If you’ve joined us before in the business of golf, you know that we’ve been talking about how money is made and spent in the industry. We’ve spent a lot of time with industry leaders from leagues and organizations, as well as big brands. This episode, we’re going to get a little more grassroots and speak with Nick Conrad who’s going to talk with us about how you can get involved in golf at an amateur local level.
The following excerpt has been edited for space. You can find the rest of the episode here.
Alyson Johnson: Talk a little bit about what it means to be a member of Twilight golf. Cause I saw that you’re actually a USGA member club. So what does that mean?
Nick Conrad: Twilight Golf Association is a membership based club, which means that our golf association is 100% member funded and member run. We are a USGA member club as of last year in 2020. All that means is that in all of our leagues and outings we play by USGA rules. So USGA bylaws and guidelines govern every outing, so there is structure on the course.
We’re a national organization- I helped organize a handful of our groups. We’ve got all kinds of folks all over that essentially are bringing recreation, golf, to the people.
As you mentioned, I had made a career switch and just found myself going to my local courses after work. You see yourself playing with all different types of people, whether they’re older than you, younger than you, men, ladies, all different ability levels. And it got to a point that I realized it doesn’t really matter who you’re playing with, that most people can get along.
There’s a lot of common ground that can be found in this game. So that’s what really struck me about golf, and that’s why I jumped in feet first and I started asking a lot of what ifs, “what if there was a governing body that was organizing recreational golf leagues?”
Adam Grubb: What have the golf courses said to you, and how’s the reaction been? What’s the excitement been? And you talk about the long, I mean, we at Stick and Hack know that long tail of building a brand, community, and excitement around something new and innovative in the golf space.
Nick Conrad: [00:11:51] Yeah, I mean, for many of them it’s a way to fill their tee sheet. This year we’re obviously expanding, you’re seeing an uptake in popularity. There’s a lot of people here that we’d never seen, which I think is always great to hear. In many cases, we’re hearing, “Hey, we’ve got another night of the week open, can you do something there?” So for us, we’d love to have this two nights a week.
Like I mentioned before with our format, you’re playing your own ball, who doesn’t want to do that? Right. You get to play with a group and we’re running short-run seasons, which I think is also an approachable adjustment from what courses normally offer your average golf course.
Going back to that topic of engagement, I think it’s giving people and giving golf something that can be grasped and understanding that people can’t maybe commit to a full year. But if you give them a subset, “Hey.
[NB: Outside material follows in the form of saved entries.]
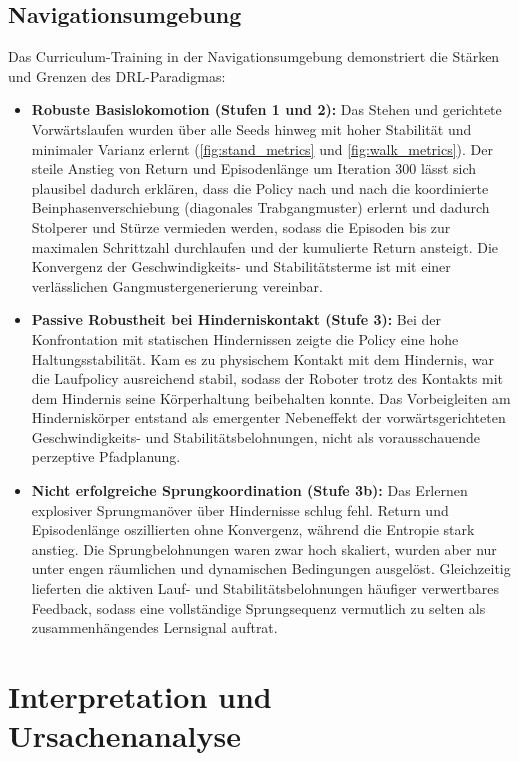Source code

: \subsection{Navigationsumgebung}
Das Curriculum-Training in der Navigationsumgebung demonstriert die Stärken und Grenzen des DRL-Paradigmas:
\begin{itemize}
	\item \textbf{Robuste Basislokomotion (Stufen 1 und 2):} Das Stehen und gerichtete Vorwärtslaufen wurden über alle Seeds hinweg mit hoher Stabilität und minimaler Varianz erlernt (\autoref{fig:stand_metrics} und \autoref{fig:walk_metrics}). Der steile Anstieg von Return und Episodenlänge um Iteration 300 lässt sich plausibel dadurch erklären, dass die Policy nach und nach die koordinierte Beinphasenverschiebung (diagonales Trabgangmuster) erlernt und dadurch Stolperer und Stürze vermieden werden, sodass die Episoden bis zur maximalen Schrittzahl durchlaufen und der kumulierte Return ansteigt. Die Konvergenz der Geschwindigkeits- und Stabilitätsterme ist mit einer verlässlichen Gangmustergenerierung vereinbar.
	\item \textbf{Passive Robustheit bei Hinderniskontakt (Stufe 3):} Bei der Konfrontation mit statischen Hindernissen zeigte die Policy eine hohe Haltungsstabilität. Kam es zu physischem Kontakt mit dem Hindernis, war die Laufpolicy ausreichend stabil, sodass der Roboter trotz des Kontakts mit dem Hindernis seine Körperhaltung beibehalten konnte. Das Vorbeigleiten am Hinderniskörper entstand als emergenter Nebeneffekt der vorwärtsgerichteten Geschwindigkeits- und Stabilitätsbelohnungen, nicht als vorausschauende perzeptive Pfadplanung.
	\item \textbf{Nicht erfolgreiche Sprungkoordination (Stufe 3b):} Das Erlernen explosiver Sprungmanöver über Hindernisse schlug fehl. Return und Episodenlänge oszillierten ohne Konvergenz, während die Entropie stark anstieg. Die Sprungbelohnungen waren zwar hoch skaliert, wurden aber nur unter engen räumlichen und dynamischen Bedingungen ausgelöst. Gleichzeitig lieferten die aktiven Lauf- und Stabilitätsbelohnungen häufiger verwertbares Feedback, sodass eine vollständige Sprungsequenz vermutlich zu selten als zusammenhängendes Lernsignal auftrat.
\end{itemize}

\section{Interpretation und Ursachenanalyse}

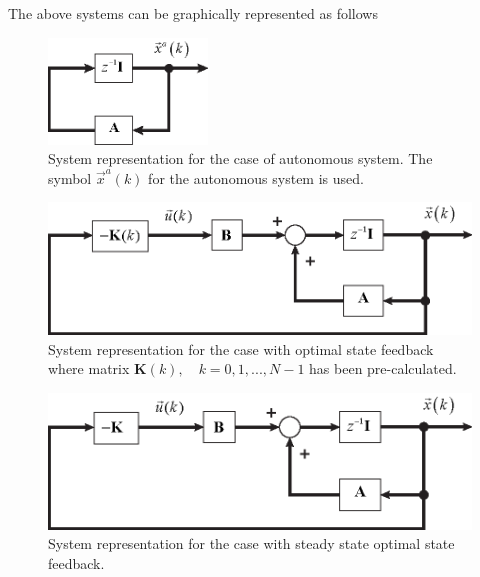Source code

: \documentclass[11pt,a4paper,oneside]{book}
\numberwithin{equation}{section}
\theoremstyle{it}
\theoremstyle{definition}
\begin{document}
The above systems can be graphically represented as follows
\begin{figure}[H]
	\centering
	\includegraphics[width = 120pt, 
	keepaspectratio]{figures/optimal_control/autonomus_system.eps}
	\captionsetup{width=0.5\textwidth, font=small}
	\caption{System representation for the case of autonomous system. The 
		symbol $\vec{x}^a(k)$ for the autonomous system is used.}
	\label{figure_autonomous}
\end{figure}
\begin{figure}[H]
	\centering
	\includegraphics[width = 320pt, 
	keepaspectratio]{figures/optimal_control/optimal_ctrl_loop_simp.eps}
	\captionsetup{width=0.5\textwidth, font=small}
	\caption{System representation for the case with optimal state feedback 
		where matrix $\mathbf{K}(k),\quad k=0,1,...,N-1$ has been pre-calculated.}
	\label{figure_statefeedback}
\end{figure}
\begin{figure}[H]
	\centering
	\includegraphics[width = 320pt, 
	keepaspectratio]{figures/optimal_control/optimal_ctrl_loop_simp_steady.eps}
	\captionsetup{width=0.5\textwidth, font=small}
	\caption{System representation for the case with steady state optimal state 
		feedback.}
	\label{figure_statefeedbacksteady}
\end{figure}
\end{document}
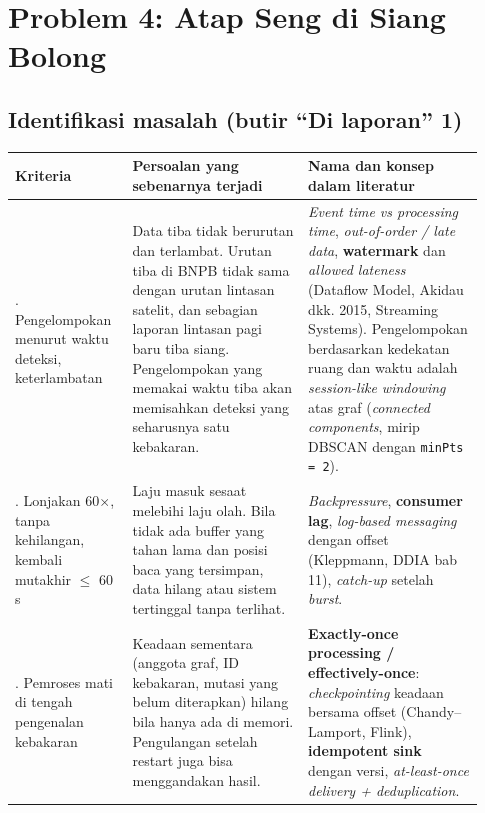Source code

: \chapter{Problem 4: Atap Seng di Siang Bolong}

\section{Identifikasi masalah (butir ``Di laporan'' 1)}

{\small
\begin{longtable}{@{}>{\raggedright\arraybackslash}p{0.224\linewidth}>{\raggedright\arraybackslash}p{0.355\linewidth}>{\raggedright\arraybackslash}p{0.355\linewidth}@{}}
\toprule
\textbf{Kriteria} & \textbf{Persoalan yang sebenarnya terjadi} & \textbf{Nama dan konsep dalam literatur} \\
\midrule
\endhead
2. Pengelompokan menurut waktu deteksi, keterlambatan & Data tiba tidak berurutan dan terlambat. Urutan tiba di BNPB tidak sama dengan urutan lintasan satelit, dan sebagian laporan lintasan pagi baru tiba siang. Pengelompokan yang memakai waktu tiba akan memisahkan deteksi yang seharusnya satu kebakaran. & \emph{Event time vs processing time}, \emph{out-of-order / late data}, \textbf{watermark} dan \emph{allowed lateness} (Dataflow Model, Akidau dkk. 2015, Streaming Systems). Pengelompokan berdasarkan kedekatan ruang dan waktu adalah \emph{session-like windowing} atas graf (\emph{connected components}, mirip DBSCAN dengan \texttt{min\allowbreak{}Pts =\allowbreak{} 2}). \\
4. Lonjakan 60$\times$, tanpa kehilangan, kembali mutakhir $\le$ 60 s & Laju masuk sesaat melebihi laju olah. Bila tidak ada buffer yang tahan lama dan posisi baca yang tersimpan, data hilang atau sistem tertinggal tanpa terlihat. & \emph{Backpressure}, \textbf{consumer lag}, \emph{log-based messaging} dengan offset (Kleppmann, DDIA bab 11), \emph{catch-up} setelah \emph{burst}. \\
5. Pemroses mati di tengah pengenalan kebakaran & Keadaan sementara (anggota graf, ID kebakaran, mutasi yang belum diterapkan) hilang bila hanya ada di memori. Pengulangan setelah restart juga bisa menggandakan hasil. & \textbf{Exactly-once processing / effectively-once}: \emph{checkpointing} keadaan bersama offset (Chandy--Lamport, Flink), \textbf{idempotent sink} dengan versi, \emph{at-least-once delivery + deduplication}. \\
\bottomrule
\end{longtable}
}

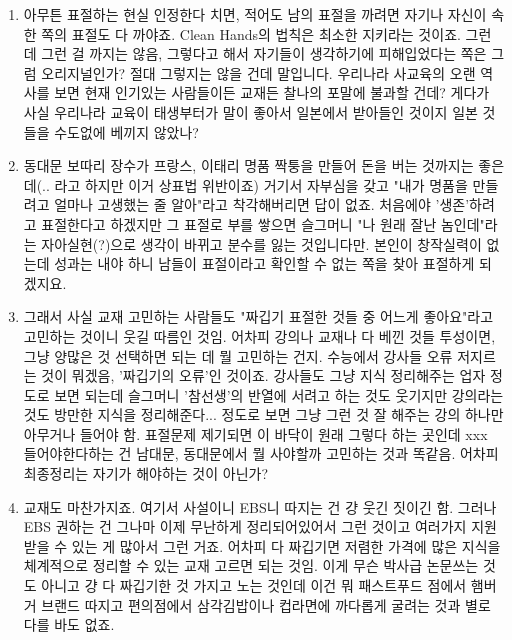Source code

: \begin{enumerate}
    \item  아무튼 표절하는 현실 인정한다 치면, 적어도 남의 표절을 까려면 자기나 자신이 속한 쪽의 표절도 다 까야죠.
    Clean Hands의 법칙은 최소한 지키라는 것이죠. 그런데 그런 걸 까지는 않음,
    그렇다고 해서 자기들이 생각하기에 피해입었다는 쪽은 그럼 오리지널인가?
    절대 그렇지는 않을 건데 말입니다. 우리나라 사교육의 오랜 역사를 보면 현재 인기있는 사람들이든 교재든 찰나의 포말에 불과할 건데?
    게다가 사실 우리나라 교육이 태생부터가 말이 좋아서 일본에서 받아들인 것이지 일본 것들을 수도없에 베끼지 않았나?
    \vspace{5mm}

    \item  동대문 보따리 장수가 프랑스, 이태리 명품 짝퉁을 만들어 돈을 버는 것까지는 좋은데(.. 라고 하지만 이거 상표법 위반이죠)
    거기서 자부심을 갖고 "내가 명품을 만들려고 얼마나 고생했는 줄 알아"라고 착각해버리면 답이 없죠.
    처음에야 '생존'하려고 표절한다고 하겠지만 그 표절로 부를 쌓으면
    슬그머니 "나 원래 잘난 놈인데"라는 자아실현(?)으로 생각이 바뀌고 분수를 잃는 것입니다만.
    본인이 창작실력이 없는데 성과는 내야 하니 남들이 표절이라고 확인할 수 없는 쪽을 찾아 표절하게 되겠지요.
    \vspace{5mm}

    \item  그래서 사실 교재 고민하는 사람들도 "짜깁기 표절한 것들 중 어느게 좋아요"라고 고민하는 것이니 웃길 따름인 것임.
    어차피 강의나 교재나 다 베낀 것들 투성이면, 그냥 양많은 것 선택하면 되는 데 뭘 고민하는 건지.
    수능에서 강사들 오류 저지르는 것이 뭐겠음, '짜깁기의 오류'인 것이죠.
    강사들도 그냥 지식 정리해주는 업자 정도로 보면 되는데 슬그머니 '참선생'의 반열에 서려고 하는 것도 웃기지만
    강의라는 것도 방만한 지식을 정리해준다... 정도로 보면 그냥 그런 것 잘 해주는 강의 하나만 아무거나 들어야 함.
    표절문제 제기되면 이 바닥이 원래 그렇다 하는 곳인데 xxx 들어야한다하는 건 남대문, 동대문에서 뭘 사야할까 고민하는 것과 똑같음.
    어차피 최종정리는 자기가 해야하는 것이 아닌가?
    \vspace{5mm}

    \item  교재도 마찬가지죠. 여기서 사설이니 EBS니 따지는 건 걍 웃긴 짓이긴 함.
    그러나 EBS 권하는 건 그나마 이제 무난하게 정리되어있어서 그런 것이고 여러가지 지원받을 수 있는 게 많아서 그런 거죠.
    어차피 다 짜깁기면 저렴한 가격에 많은 지식을 체계적으로 정리할 수 있는 교재 고르면 되는 것임.
    이게 무슨 박사급 논문쓰는 것도 아니고 걍 다 짜깁기한 것 가지고 노는 것인데
    이건 뭐 패스트푸드 점에서 햄버거 브랜드 따지고 편의점에서 삼각김밥이나 컵라면에 까다롭게 굴려는 것과 별로 다를 바도 없죠.
    
\end{enumerate}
Here’s a nine week season,” which is what every season that we organize is nine weeks.
Alyson Johnson: You’re filling this niche where most leagues in the past, where I know for a woman, it’s like, oh great. We can play Tuesday at nine. And I’m like, full-time job and kids. Talk a little bit about that competitive edge.
So when you’ve got these people playing, I know that you’ve got some other cool stuff. You’re in the process of rolling out to continue to offer new and different solutions. So what happens at the end of those seasons?
Nick Conrad: [00:15:11] Each of our seasons run pretty similar to the PGA tour, like with the FedEx cup.
So they do have a point standings where we keep track, especially for those people that want the competitive edge, we got it. If you don’t really care about the points, you don’t have to look at the standings necessarily, but we give everybody points just for playing.
So, it’s all in good fun. I think it’s one of the really cool things about what we’re doing, and it goes back to our format a little bit. We’ve had some former PGA tour players that are now retired and living in Arizona and Florida that have played in some of our leagues and they play right alongside beginners.
We’ve been able to adapt our format to handicap, which has been really fun. To see it as like, “Hey, this works almost in any scenario of whomever comes to play.” We’re accommodating people that are competitive.
And like you said, we’re just one way to consume golf. As long as we keep listening and keep trying to make that value added I think we’ll be continuing to help build and grow the game.